# [WHAT NEEDS TO BE DONE]
Filter the listing below, copying every line in which the word "value" appears.

--*--

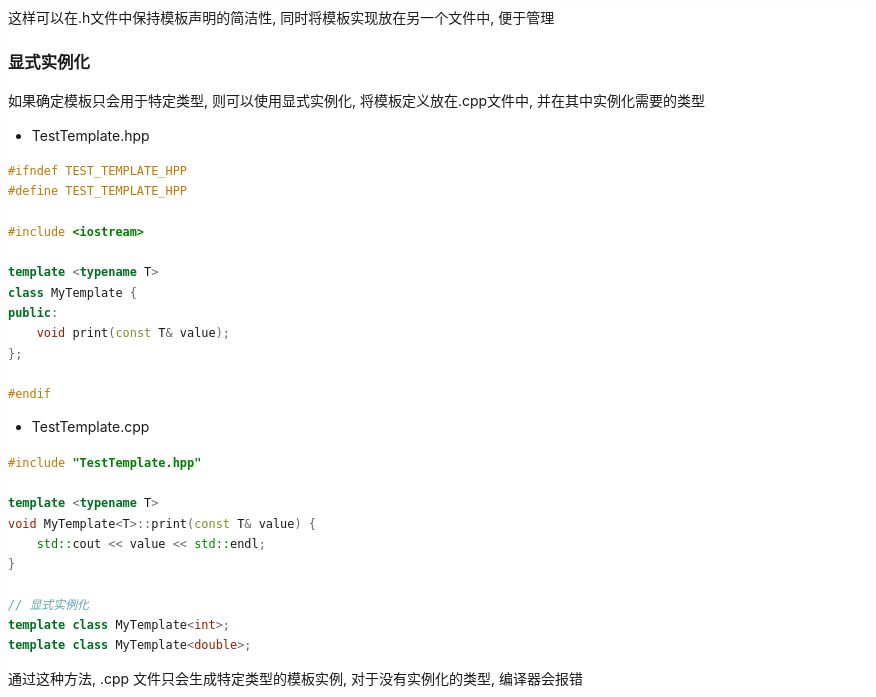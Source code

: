 这样可以在.h文件中保持模板声明的简洁性, 同时将模板实现放在另一个文件中, 便于管理

### 显式实例化

如果确定模板只会用于特定类型, 则可以使用显式实例化, 将模板定义放在.cpp文件中, 并在其中实例化需要的类型

- TestTemplate.hpp

```c++
#ifndef TEST_TEMPLATE_HPP
#define TEST_TEMPLATE_HPP

#include <iostream>

template <typename T>
class MyTemplate {
public:
    void print(const T& value);
};

#endif
```

- TestTemplate.cpp

```c++
#include "TestTemplate.hpp"

template <typename T>
void MyTemplate<T>::print(const T& value) {
    std::cout << value << std::endl;
}

// 显式实例化
template class MyTemplate<int>;
template class MyTemplate<double>;
```

通过这种方法, .cpp 文件只会生成特定类型的模板实例, 对于没有实例化的类型, 编译器会报错
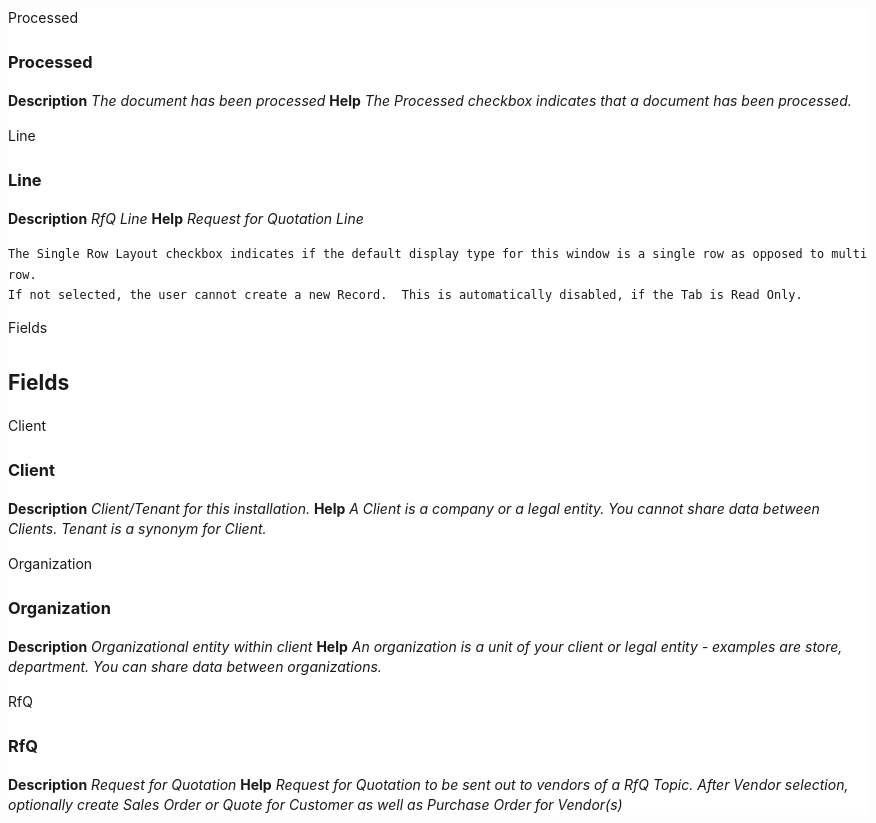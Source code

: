 Processed
### Processed

**Description**
 *The document has been processed*
**Help**
 *The Processed checkbox indicates that a document has been processed.*

Line
### Line

**Description**
 *RfQ Line*
**Help**
 *Request for Quotation Line*

```
The Single Row Layout checkbox indicates if the default display type for this window is a single row as opposed to multi row.
If not selected, the user cannot create a new Record.  This is automatically disabled, if the Tab is Read Only.
```
Fields
## Fields


Client
### Client

**Description**
 *Client/Tenant for this installation.*
**Help**
 *A Client is a company or a legal entity. You cannot share data between Clients. Tenant is a synonym for Client.*

Organization
### Organization

**Description**
 *Organizational entity within client*
**Help**
 *An organization is a unit of your client or legal entity - examples are store, department. You can share data between organizations.*

RfQ
### RfQ

**Description**
 *Request for Quotation*
**Help**
 *Request for Quotation to be sent out to vendors of a RfQ Topic. After Vendor selection, optionally create Sales Order or Quote for Customer as well as Purchase Order  for Vendor(s)*
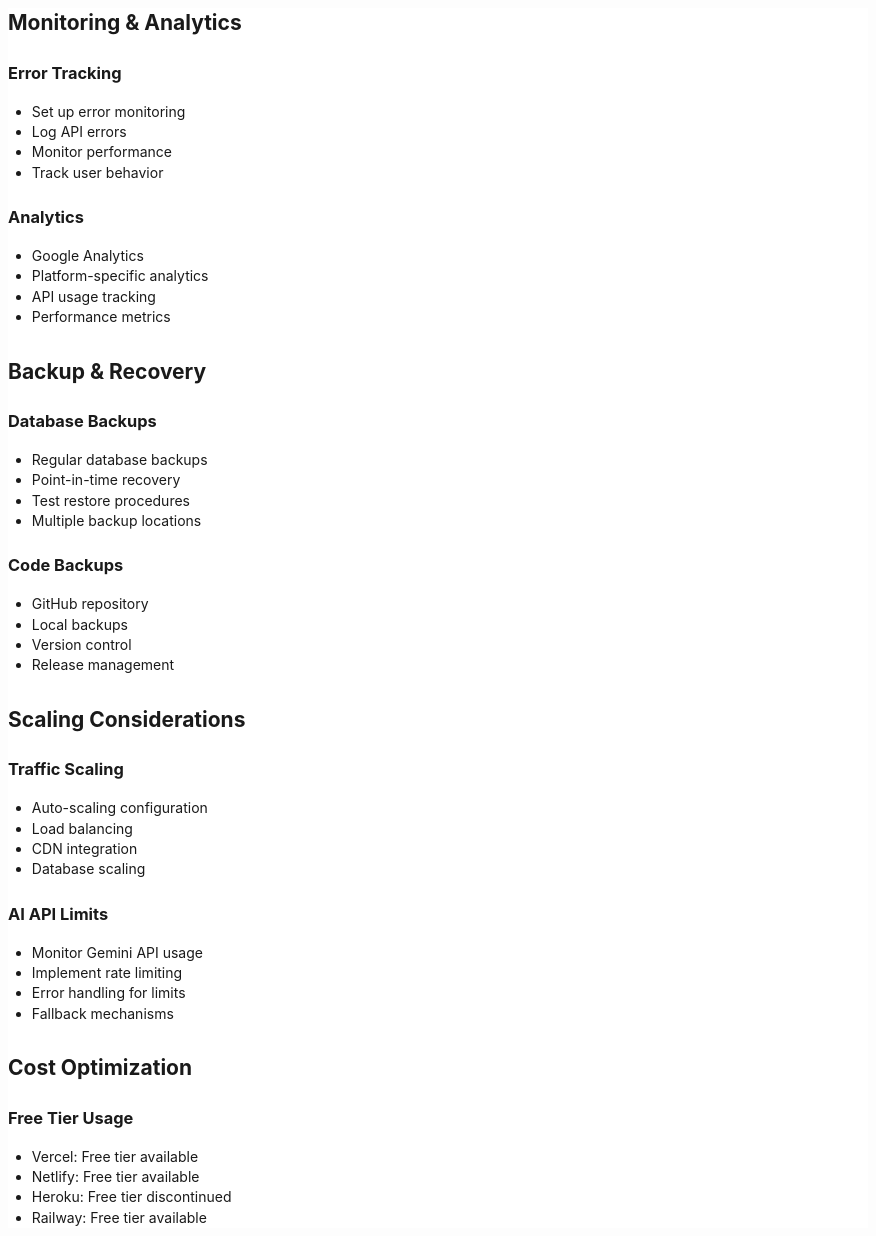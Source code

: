 ## Monitoring & Analytics

### Error Tracking
- Set up error monitoring
- Log API errors
- Monitor performance
- Track user behavior

### Analytics
- Google Analytics
- Platform-specific analytics
- API usage tracking
- Performance metrics

## Backup & Recovery

### Database Backups
- Regular database backups
- Point-in-time recovery
- Test restore procedures
- Multiple backup locations

### Code Backups
- GitHub repository
- Local backups
- Version control
- Release management

## Scaling Considerations

### Traffic Scaling
- Auto-scaling configuration
- Load balancing
- CDN integration
- Database scaling

### AI API Limits
- Monitor Gemini API usage
- Implement rate limiting
- Error handling for limits
- Fallback mechanisms

## Cost Optimization

### Free Tier Usage
- Vercel: Free tier available
- Netlify: Free tier available
- Heroku: Free tier discontinued
- Railway: Free tier available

--*--

# [ANSWER FOR THIS EXERCISE]
    void print(const T& value);
void MyTemplate<T>::print(const T& value) {
    std::cout << value << std::endl;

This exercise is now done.